Records from a dataset:
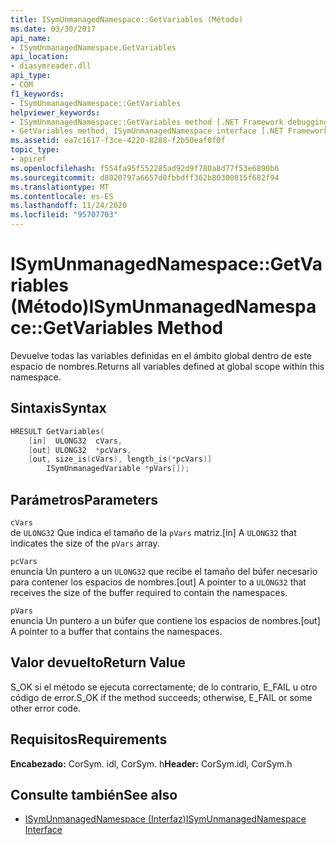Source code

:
 ```yaml
---
title: ISymUnmanagedNamespace::GetVariables (Método)
ms.date: 03/30/2017
api_name:
- ISymUnmanagedNamespace.GetVariables
api_location:
- diasymreader.dll
api_type:
- COM
f1_keywords:
- ISymUnmanagedNamespace::GetVariables
helpviewer_keywords:
- ISymUnmanagedNamespace::GetVariables method [.NET Framework debugging]
- GetVariables method, ISymUnmanagedNamespace interface [.NET Framework debugging]
ms.assetid: ea7c1617-f3ce-4220-8288-f2b50eaf0f0f
topic_type:
- apiref
ms.openlocfilehash: f554fa95f552285ad92d9f780a8d77f53e6890b6
ms.sourcegitcommit: d8020797a6657d0fbbdff362b80300815f682f94
ms.translationtype: MT
ms.contentlocale: es-ES
ms.lasthandoff: 11/24/2020
ms.locfileid: "95707703"
---
```

# <a name="isymunmanagednamespacegetvariables-method"></a><span data-ttu-id="492ab-102">ISymUnmanagedNamespace::GetVariables (Método)</span><span class="sxs-lookup"><span data-stu-id="492ab-102">ISymUnmanagedNamespace::GetVariables Method</span></span>

<span data-ttu-id="492ab-103">Devuelve todas las variables definidas en el ámbito global dentro de este espacio de nombres.</span><span class="sxs-lookup"><span data-stu-id="492ab-103">Returns all variables defined at global scope within this namespace.</span></span>  
  
## <a name="syntax"></a><span data-ttu-id="492ab-104">Sintaxis</span><span class="sxs-lookup"><span data-stu-id="492ab-104">Syntax</span></span>  
  
```cpp
HRESULT GetVariables(  
    [in]  ULONG32  cVars,  
    [out] ULONG32  *pcVars,  
    [out, size_is(cVars), length_is(*pcVars)]  
        ISymUnmanagedVariable *pVars[]);  
```  
  
## <a name="parameters"></a><span data-ttu-id="492ab-105">Parámetros</span><span class="sxs-lookup"><span data-stu-id="492ab-105">Parameters</span></span>  

 `cVars`  
 <span data-ttu-id="492ab-106">de `ULONG32` Que indica el tamaño de la `pVars` matriz.</span><span class="sxs-lookup"><span data-stu-id="492ab-106">[in] A `ULONG32` that indicates the size of the `pVars` array.</span></span>  
  
 `pcVars`  
 <span data-ttu-id="492ab-107">enuncia Un puntero a un `ULONG32` que recibe el tamaño del búfer necesario para contener los espacios de nombres.</span><span class="sxs-lookup"><span data-stu-id="492ab-107">[out] A pointer to a `ULONG32` that receives the size of the buffer required to contain the namespaces.</span></span>  
  
 `pVars`  
 <span data-ttu-id="492ab-108">enuncia Un puntero a un búfer que contiene los espacios de nombres.</span><span class="sxs-lookup"><span data-stu-id="492ab-108">[out] A pointer to a buffer that contains the namespaces.</span></span>  
  
## <a name="return-value"></a><span data-ttu-id="492ab-109">Valor devuelto</span><span class="sxs-lookup"><span data-stu-id="492ab-109">Return Value</span></span>  

 <span data-ttu-id="492ab-110">S_OK si el método se ejecuta correctamente; de lo contrario, E_FAIL u otro código de error.</span><span class="sxs-lookup"><span data-stu-id="492ab-110">S_OK if the method succeeds; otherwise, E_FAIL or some other error code.</span></span>  
  
## <a name="requirements"></a><span data-ttu-id="492ab-111">Requisitos</span><span class="sxs-lookup"><span data-stu-id="492ab-111">Requirements</span></span>  

 <span data-ttu-id="492ab-112">**Encabezado:** CorSym. idl, CorSym. h</span><span class="sxs-lookup"><span data-stu-id="492ab-112">**Header:** CorSym.idl, CorSym.h</span></span>  
  
## <a name="see-also"></a><span data-ttu-id="492ab-113">Consulte también</span><span class="sxs-lookup"><span data-stu-id="492ab-113">See also</span></span>

- [<span data-ttu-id="492ab-114">ISymUnmanagedNamespace (Interfaz)</span><span class="sxs-lookup"><span data-stu-id="492ab-114">ISymUnmanagedNamespace Interface</span></span>](isymunmanagednamespace-interface.md)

• _The problem_
All of the entries must be reproduced exactly, apart from the pictures, which are to be dropped.

• _Expected answer_
Source code

:
 ```yaml
---
title: ISymUnmanagedNamespace::GetVariables (Método)
ms.date: 03/30/2017
api_name:
- ISymUnmanagedNamespace.GetVariables
api_location:
- diasymreader.dll
api_type:
- COM
f1_keywords:
- ISymUnmanagedNamespace::GetVariables
helpviewer_keywords:
- ISymUnmanagedNamespace::GetVariables method [.NET Framework debugging]
- GetVariables method, ISymUnmanagedNamespace interface [.NET Framework debugging]
ms.assetid: ea7c1617-f3ce-4220-8288-f2b50eaf0f0f
topic_type:
- apiref
ms.openlocfilehash: f554fa95f552285ad92d9f780a8d77f53e6890b6
ms.sourcegitcommit: d8020797a6657d0fbbdff362b80300815f682f94
ms.translationtype: MT
ms.contentlocale: es-ES
ms.lasthandoff: 11/24/2020
ms.locfileid: "95707703"
---
```

# <a name="isymunmanagednamespacegetvariables-method"></a><span data-ttu-id="492ab-102">ISymUnmanagedNamespace::GetVariables (Método)</span><span class="sxs-lookup"><span data-stu-id="492ab-102">ISymUnmanagedNamespace::GetVariables Method</span></span>

<span data-ttu-id="492ab-103">Devuelve todas las variables definidas en el ámbito global dentro de este espacio de nombres.</span><span class="sxs-lookup"><span data-stu-id="492ab-103">Returns all variables defined at global scope within this namespace.</span></span>  
  
## <a name="syntax"></a><span data-ttu-id="492ab-104">Sintaxis</span><span class="sxs-lookup"><span data-stu-id="492ab-104">Syntax</span></span>  
  
```cpp
HRESULT GetVariables(  
    [in]  ULONG32  cVars,  
    [out] ULONG32  *pcVars,  
    [out, size_is(cVars), length_is(*pcVars)]  
        ISymUnmanagedVariable *pVars[]);  
```  
  
## <a name="parameters"></a><span data-ttu-id="492ab-105">Parámetros</span><span class="sxs-lookup"><span data-stu-id="492ab-105">Parameters</span></span>  

 `cVars`  
 <span data-ttu-id="492ab-106">de `ULONG32` Que indica el tamaño de la `pVars` matriz.</span><span class="sxs-lookup"><span data-stu-id="492ab-106">[in] A `ULONG32` that indicates the size of the `pVars` array.</span></span>  
  
 `pcVars`  
 <span data-ttu-id="492ab-107">enuncia Un puntero a un `ULONG32` que recibe el tamaño del búfer necesario para contener los espacios de nombres.</span><span class="sxs-lookup"><span data-stu-id="492ab-107">[out] A pointer to a `ULONG32` that receives the size of the buffer required to contain the namespaces.</span></span>  
  
 `pVars`  
 <span data-ttu-id="492ab-108">enuncia Un puntero a un búfer que contiene los espacios de nombres.</span><span class="sxs-lookup"><span data-stu-id="492ab-108">[out] A pointer to a buffer that contains the namespaces.</span></span>  
  
## <a name="return-value"></a><span data-ttu-id="492ab-109">Valor devuelto</span><span class="sxs-lookup"><span data-stu-id="492ab-109">Return Value</span></span>  

 <span data-ttu-id="492ab-110">S_OK si el método se ejecuta correctamente; de lo contrario, E_FAIL u otro código de error.</span><span class="sxs-lookup"><span data-stu-id="492ab-110">S_OK if the method succeeds; otherwise, E_FAIL or some other error code.</span></span>  
  
## <a name="requirements"></a><span data-ttu-id="492ab-111">Requisitos</span><span class="sxs-lookup"><span data-stu-id="492ab-111">Requirements</span></span>  

 <span data-ttu-id="492ab-112">**Encabezado:** CorSym. idl, CorSym. h</span><span class="sxs-lookup"><span data-stu-id="492ab-112">**Header:** CorSym.idl, CorSym.h</span></span>  
  
## <a name="see-also"></a><span data-ttu-id="492ab-113">Consulte también</span><span class="sxs-lookup"><span data-stu-id="492ab-113">See also</span></span>

- [<span data-ttu-id="492ab-114">ISymUnmanagedNamespace (Interfaz)</span><span class="sxs-lookup"><span data-stu-id="492ab-114">ISymUnmanagedNamespace Interface</span></span>](isymunmanagednamespace-interface.md)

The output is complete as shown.